Designed to be performed outside in a natural setting, LOUP GAROU is part performance, part ritual, part howl to the world about southeast Louisiana’s plight. We invite you to join us as we sing a song of love and hope for our precarious homeland.

Performed on the Amherst College Observatory Lawn off of Snell Street in Amherst. Bring blankets, lawn chairs (we will have some additional folding chairs available) and insect repellent, but leave the dogs at home! There is plenty of free parking nearby and handicapped people may drive up the hill to the site.

Tickets are $20 for Adults and $16 for Students & Seniors.  We also save a VERY limited number of $8 tickets which cannot be reserved. They are given to the first 10 people in line who request them at EXACTLY 5:30 p.m, one hour before the performance. Cash or check only.  NO CREDIT CARDS.

“This is a great creative work of anger, caution and imagination.”
— David Cuthbert, Steppin’ Out


NICK SLIE

lives and works on the disappearing wetlands of coastal Louisiana. He is Co-Founder and Co-Artistic Director of the New Orleans based performance collective Mondo Bizarro. He is an actor, director, writer, educator and community activist. Nick’s performance work ranges from physical theater to multi-disciplinary solo work, from digital storytelling to collaborative ensemble productions. He creates original works of performance that are rooted in a particular sense-of-place reflecting the needs, desires, memories and possibilities of the community from which it is born. In the last two years, he has collaborated on a vast array of local and national performance projects that include: co-creator/performer for Mondo Bizarro’s FLIGHT and Catching Him In Pieces; co-creator/performer for the national tour of UPROOTED: The Katrina Project; dramaturge for olive Dance Theater’s Brotherly Love; co-producer of The State of the National Art and Performance Festival and co-creative director of Mondo Bizarro’s post-Katrina story project The I-10 Witness Project (www.i10witness.org). He serves on the Executive Committee for Alternate ROOTS and is the Board Chair for the Network of Ensemble Theaters.

KATHY RANDELS

is ArtSpot’s founding artistic director. She has written, performed in, and directed numerous original solo and ensemble works for professional, prison and student ensembles throughout the world. She has received OBIE, Big Easy and Storer Boone awards, as well as Louisiana and NEA/TCG Theatre Fellowships.

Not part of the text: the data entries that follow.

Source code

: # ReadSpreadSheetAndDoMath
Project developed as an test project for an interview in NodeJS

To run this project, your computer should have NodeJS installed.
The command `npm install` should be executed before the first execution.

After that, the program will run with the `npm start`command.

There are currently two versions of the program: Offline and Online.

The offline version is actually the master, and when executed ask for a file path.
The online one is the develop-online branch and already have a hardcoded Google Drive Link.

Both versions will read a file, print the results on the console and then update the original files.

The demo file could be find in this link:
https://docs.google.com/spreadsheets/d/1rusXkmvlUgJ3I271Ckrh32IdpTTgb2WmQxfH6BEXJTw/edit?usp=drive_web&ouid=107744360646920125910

She was last seen at the Ko Festival in 2005 in NITA & ZITA, and before that in 2002 she performed RAGE WITHIN/WITHOUT – a solo theater piece about women who refused to turn the other cheek. She has alos taught two workshops at Ko – “THEATRE AND SOCIAL CHANGE: Theatre in Community” and BIOGRAPHICAL THEATER”

JEFF BECKER

is a sculptor and set designer and a 2009 recipient of the NEA/TCG Career Development Program for Theatre Designers. He was a founding member of the performance group Crisus, which specialized in site-specific performances that utilized innovative kinetic sets, sculpture, film, machines, and live performance. He is a member of ArtSpot Productions. ArtSpot Productions is an ensemble of artists dedicated to creating meticulously LIVE theater in New Orleans. Our productions are a sincere blend of disciplines developed through ensemble authorship, physically rigorous training, original music, interactive sculptural environments, and extended research and rehearsal. We practice social justice and shared power in our creative and organizational processes, and we strive to incite positive change in our community with visually stunning performances and empowering educational programs.

ARTSPOT PRODUCTIONS

Founded in New Orleans in 1995 by Kathy Randels to produce her solo performance work, ArtSpot was incorporated in December 2000 and received its 501(c)3 status in October 2002. ArtSpot fosters the work of two primary projects: the ensemble — a physically-based performance company that trains together regularly — and The LCIW Drama Club, a theatre company comprised of inmates at The Louisiana Correctional Institute for Women in St. Gabriel, Louisiana, that was founded by Kathy Randels in 1996 and is co-directed by Ausettua Amor Amenkum. In addition to creating performances in New Orleans that tour nationally and internationally, ArtSpot is dedicated to bringing nationally and internationally acclaimed performance work to New Orleans and the U.S., and to fostering opportunities for collaboration with those artists. They believe that all stories and voices within a community need to be expressed, and that performance is an essential element of collective healing for all communities, especially those whose voices are not often heard. ArtSpot is trying to revive and foster this belief through an emphasis on the process of creation, and through the celebration of the moment of performance when artists and audience come together to witness and share their collective dreams, sorrows, joys and lives.

MONDO BIZARRO

has been creating original, multidisciplinary art and fostering partnerships in local, national and international communities for the last six years. Based in New Orleans, we are a group of artists that have committed to labor as an ensemble over several years with the goal of establishing a body of work inspired by a particular set of commonly shared aesthetic and civic values. We are a collective of individuals that create, present and produce a wide array of imaginative projects aimed at utilizing art as a tool for understanding what makes us commonly human and individually unique. Our work is intentionally multidisciplinary, ranging from physical theater to large-scale community festivals; from social media to site-specific productions. Everything we do is fueled by the desire to develop brave new works of art that illuminate the beauty and travails of the human condition.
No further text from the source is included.